### PROBLEM TO WORK ON
When a line of the entries contains the word "there", report that line.

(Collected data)
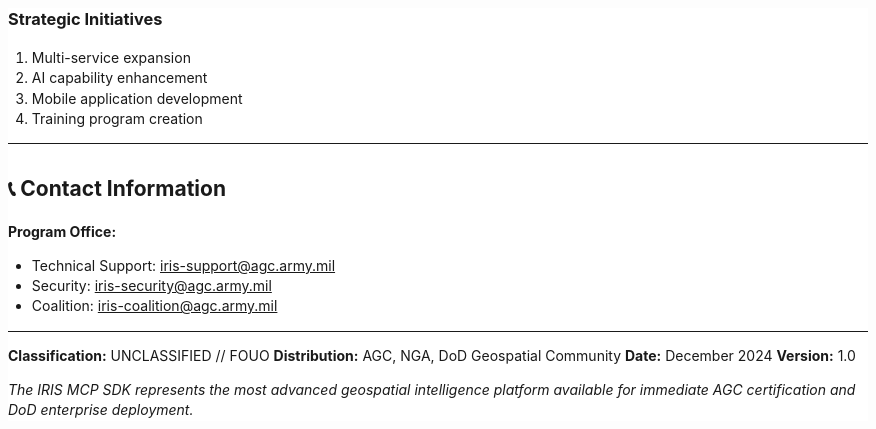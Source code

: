 ### Strategic Initiatives
1. Multi-service expansion
2. AI capability enhancement
3. Mobile application development
4. Training program creation

---

## 📞 Contact Information

**Program Office:**
- Technical Support: iris-support@agc.army.mil
- Security: iris-security@agc.army.mil
- Coalition: iris-coalition@agc.army.mil

---

**Classification:** UNCLASSIFIED // FOUO
**Distribution:** AGC, NGA, DoD Geospatial Community
**Date:** December 2024
**Version:** 1.0

*The IRIS MCP SDK represents the most advanced geospatial intelligence platform available for immediate AGC certification and DoD enterprise deployment.* 
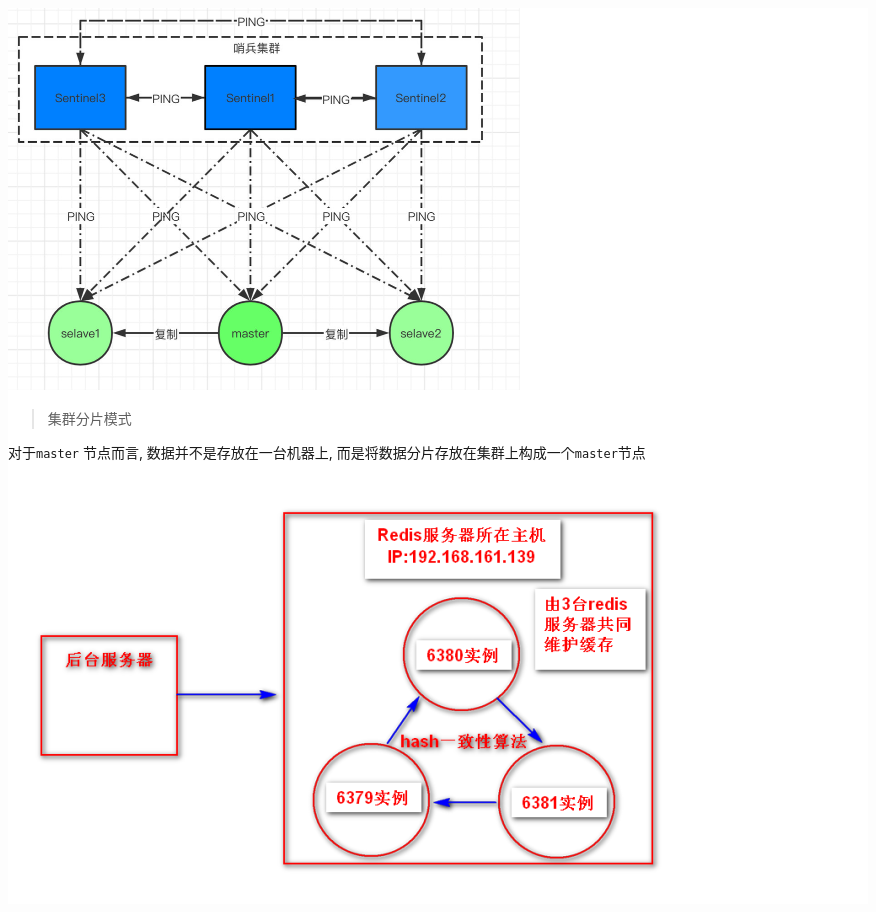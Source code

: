 <img src="../../../LeetCode刷题/images/007S8ZIlgy1gfixu17nfyj30vg0ng41n.jpg" alt="img" style="zoom: 50%;" />

>   集群分片模式

对于`master` 节点而言, 数据并不是存放在一台机器上, 而是将数据分片存放在集群上构成一个`master`节点

![1324167-20180127143451678-1016077026](../../../LeetCode刷题/images/1324167-20180127143451678-1016077026-1628769411438.png)
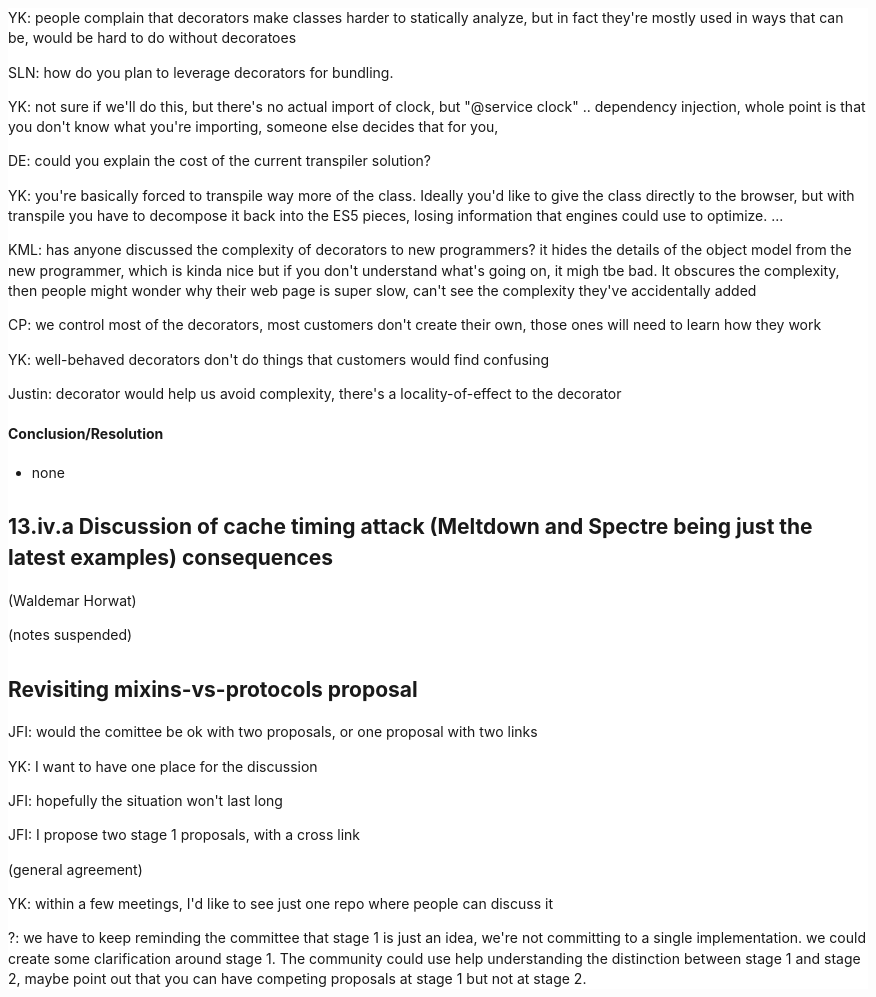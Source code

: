 YK: people complain that decorators make classes harder to statically analyze, but in fact they're mostly used in ways that can be, would be hard to do without decoratoes

SLN: how do you plan to leverage decorators for bundling.

YK: not sure if we'll do this, but there's no actual import of clock, but "@service clock" .. dependency injection, whole point is that you don't know what you're importing, someone else decides that for you, 

DE: could you explain the cost of the current transpiler solution?

YK: you're basically forced to transpile way more of the class. Ideally you'd like to give the class directly to the browser, but with transpile you have to decompose it back into the ES5 pieces, losing information that engines could use to optimize. ...

KML: has anyone discussed the complexity of decorators to new programmers? it hides the details of the object model from the new programmer, which is kinda nice but if you don't understand what's going on, it migh tbe bad. It obscures the complexity, then people might wonder why their web page is super slow, can't see the complexity they've accidentally added

CP: we control most of the decorators, most customers don't create their own, those ones will need to learn how they work

YK: well-behaved decorators don't do things that customers would find confusing

Justin: decorator would help us avoid complexity, there's a locality-of-effect to the decorator

#### Conclusion/Resolution

- none


## 13.iv.a Discussion of cache timing attack (Meltdown and Spectre being just the latest examples) consequences

(Waldemar Horwat)

(notes suspended)


## Revisiting mixins-vs-protocols proposal

JFI: would the comittee be ok with two proposals, or one proposal with two links

YK: I want to have one place for the discussion

JFI: hopefully the situation won't last long

JFI: I propose two stage 1 proposals, with a cross link

(general agreement)

YK: within a few meetings, I'd like to see just one repo where people can discuss it

?: we have to keep reminding the committee that stage 1 is just an idea, we're not committing to a single implementation. we could create some clarification around stage 1. The community could use help understanding the distinction between stage 1 and stage 2, maybe point out that you can have competing proposals at stage 1 but not at stage 2.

### TASK OUTPUT
YK: not sure if we'll do this, but there's no actual import of clock, but "@service clock" .. dependency injection, whole point is that you don't know what you're importing, someone else decides that for you, 
Justin: decorator would help us avoid complexity, there's a locality-of-effect to the decorator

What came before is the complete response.